Content starts
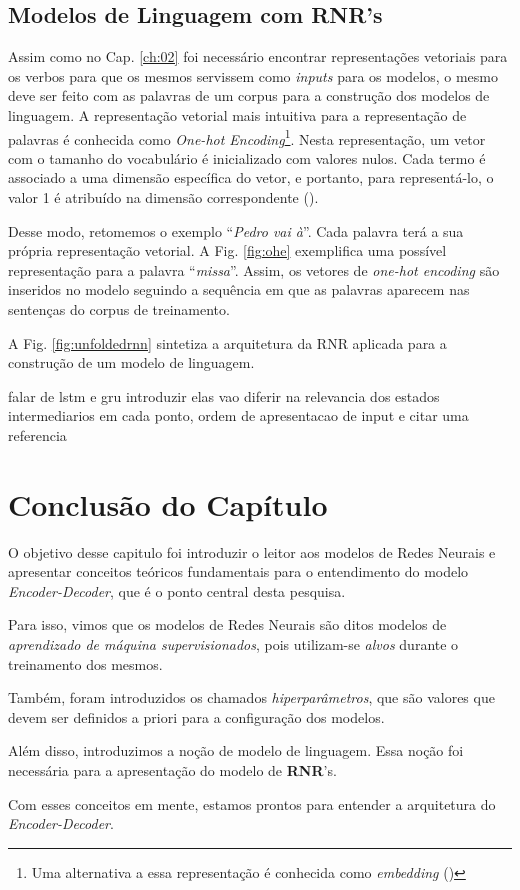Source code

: \subsection{Modelos de Linguagem com RNR's}

Assim como no Cap. \ref{ch:02} foi necessário encontrar representações vetoriais para os verbos para que os mesmos servissem como \textit{inputs} para os modelos, o mesmo deve ser feito com as palavras de um corpus para a construção dos modelos de linguagem. A representação vetorial mais intuitiva para a representação de palavras é conhecida como \textit{One-hot Encoding}\footnote{Uma alternativa a essa representação é conhecida como \textit{embedding} (\cite{word2vec:2013})}. Nesta representação, um vetor com o tamanho do vocabulário é inicializado com valores nulos. Cada termo é associado a uma dimensão específica do vetor, e portanto, para representá-lo, o valor 1 é atribuído na dimensão correspondente (\cite{harris:2013}). 

Desse modo, retomemos o exemplo “\textit{Pedro vai à}”. Cada palavra terá a sua própria representação vetorial. A Fig. \ref{fig:ohe} exemplifica uma possível representação para a palavra “\textit{missa}”. Assim, os vetores de \textit{one-hot encoding} são inseridos no modelo seguindo a sequência em que as palavras aparecem nas sentenças do corpus de treinamento. 



A Fig. \ref{fig:unfoldedrnn} sintetiza a arquitetura da RNR aplicada para a construção de um modelo de linguagem.



falar de lstm e gru introduzir elas
vao diferir na relevancia dos estados intermediarios em cada ponto, ordem de apresentacao de input e citar uma referencia

\section{Conclusão do Capítulo}

O objetivo desse capitulo foi introduzir o leitor aos modelos de Redes Neurais e apresentar conceitos teóricos fundamentais para o entendimento do modelo \textit{Encoder-Decoder}, que é o ponto central desta pesquisa.

Para isso, vimos que os modelos de Redes Neurais são ditos modelos de \textit{aprendizado de máquina supervisionados}, pois utilizam-se \textit{alvos} durante o treinamento dos mesmos.

Também, foram introduzidos os chamados \textit{hiperparâmetros}, que são valores que devem ser definidos a priori para a configuração dos modelos. 

Além disso, introduzimos a noção de modelo de linguagem. Essa noção foi necessária para a apresentação do modelo de \textbf{RNR}'s. 

Com esses conceitos em mente, estamos prontos para entender a arquitetura do \textit{Encoder-Decoder}.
Content ends
## Exercise prompt
Starting with the line that contains "Também, foram introduzidos", restate every line up to and including the last one above, exactly.

## Task solution
Também, foram introduzidos os chamados \textit{hiperparâmetros}, que são valores que devem ser definidos a priori para a configuração dos modelos. 

Além disso, introduzimos a noção de modelo de linguagem. Essa noção foi necessária para a apresentação do modelo de \textbf{RNR}'s. 

Com esses conceitos em mente, estamos prontos para entender a arquitetura do \textit{Encoder-Decoder}.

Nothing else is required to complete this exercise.